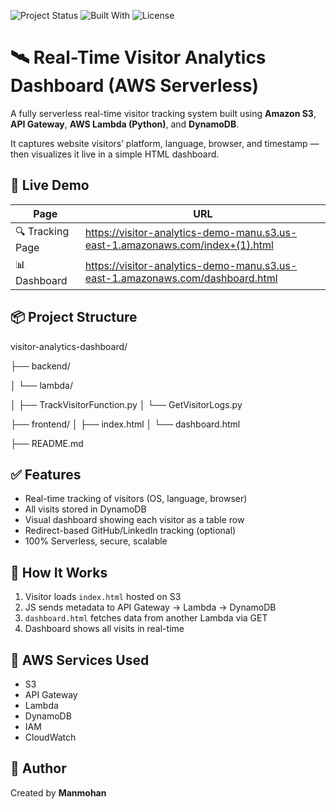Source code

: ![Project Status](https://img.shields.io/badge/status-completed-brightgreen)
![Built With](https://img.shields.io/badge/built%20with-AWS%20Lambda%20%7C%20S3%20%7C%20DynamoDB-blue)
![License](https://img.shields.io/badge/license-MIT-lightgrey)


# 🛰️ Real-Time Visitor Analytics Dashboard (AWS Serverless)

A fully serverless real-time visitor tracking system built using **Amazon S3**, **API Gateway**, **AWS Lambda (Python)**, and **DynamoDB**.

It captures website visitors’ platform, language, browser, and timestamp — then visualizes it live in a simple HTML dashboard.

## 🚀 Live Demo

| Page            | URL |
|-----------------|-----|
| 🔍 Tracking Page | https://visitor-analytics-demo-manu.s3.us-east-1.amazonaws.com/index+(1).html |
| 📊 Dashboard     | https://visitor-analytics-demo-manu.s3.us-east-1.amazonaws.com/dashboard.html |


## 📦 Project Structure

visitor-analytics-dashboard/

├── backend/

│ └── lambda/

│ ├── TrackVisitorFunction.py
│ └── GetVisitorLogs.py

├── frontend/
│ ├── index.html
│ └── dashboard.html

├── README.md


## ✅ Features
- Real-time tracking of visitors (OS, language, browser)
- All visits stored in DynamoDB
- Visual dashboard showing each visitor as a table row
- Redirect-based GitHub/LinkedIn tracking (optional)
- 100% Serverless, secure, scalable

## 🧠 How It Works
1. Visitor loads `index.html` hosted on S3
2. JS sends metadata to API Gateway → Lambda → DynamoDB
3. `dashboard.html` fetches data from another Lambda via GET
4. Dashboard shows all visits in real-time

## 🧰 AWS Services Used
- S3
- API Gateway
- Lambda
- DynamoDB
- IAM
- CloudWatch

## 🙌 Author
Created by **Manmohan**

────────────────────

Without any pictures, output the entries above exactly as they appear.

Source code

: ![Project Status](https://img.shields.io/badge/status-completed-brightgreen)
![Built With](https://img.shields.io/badge/built%20with-AWS%20Lambda%20%7C%20S3%20%7C%20DynamoDB-blue)
![License](https://img.shields.io/badge/license-MIT-lightgrey)


# 🛰️ Real-Time Visitor Analytics Dashboard (AWS Serverless)

A fully serverless real-time visitor tracking system built using **Amazon S3**, **API Gateway**, **AWS Lambda (Python)**, and **DynamoDB**.

It captures website visitors’ platform, language, browser, and timestamp — then visualizes it live in a simple HTML dashboard.

## 🚀 Live Demo

| Page            | URL |
|-----------------|-----|
| 🔍 Tracking Page | https://visitor-analytics-demo-manu.s3.us-east-1.amazonaws.com/index+(1).html |
| 📊 Dashboard     | https://visitor-analytics-demo-manu.s3.us-east-1.amazonaws.com/dashboard.html |


## 📦 Project Structure

visitor-analytics-dashboard/

├── backend/

│ └── lambda/

│ ├── TrackVisitorFunction.py
│ └── GetVisitorLogs.py

├── frontend/
│ ├── index.html
│ └── dashboard.html

├── README.md


## ✅ Features
- Real-time tracking of visitors (OS, language, browser)
- All visits stored in DynamoDB
- Visual dashboard showing each visitor as a table row
- Redirect-based GitHub/LinkedIn tracking (optional)
- 100% Serverless, secure, scalable

## 🧠 How It Works
1. Visitor loads `index.html` hosted on S3
2. JS sends metadata to API Gateway → Lambda → DynamoDB
3. `dashboard.html` fetches data from another Lambda via GET
4. Dashboard shows all visits in real-time

## 🧰 AWS Services Used
- S3
- API Gateway
- Lambda
- DynamoDB
- IAM
- CloudWatch

## 🙌 Author
Created by **Manmohan**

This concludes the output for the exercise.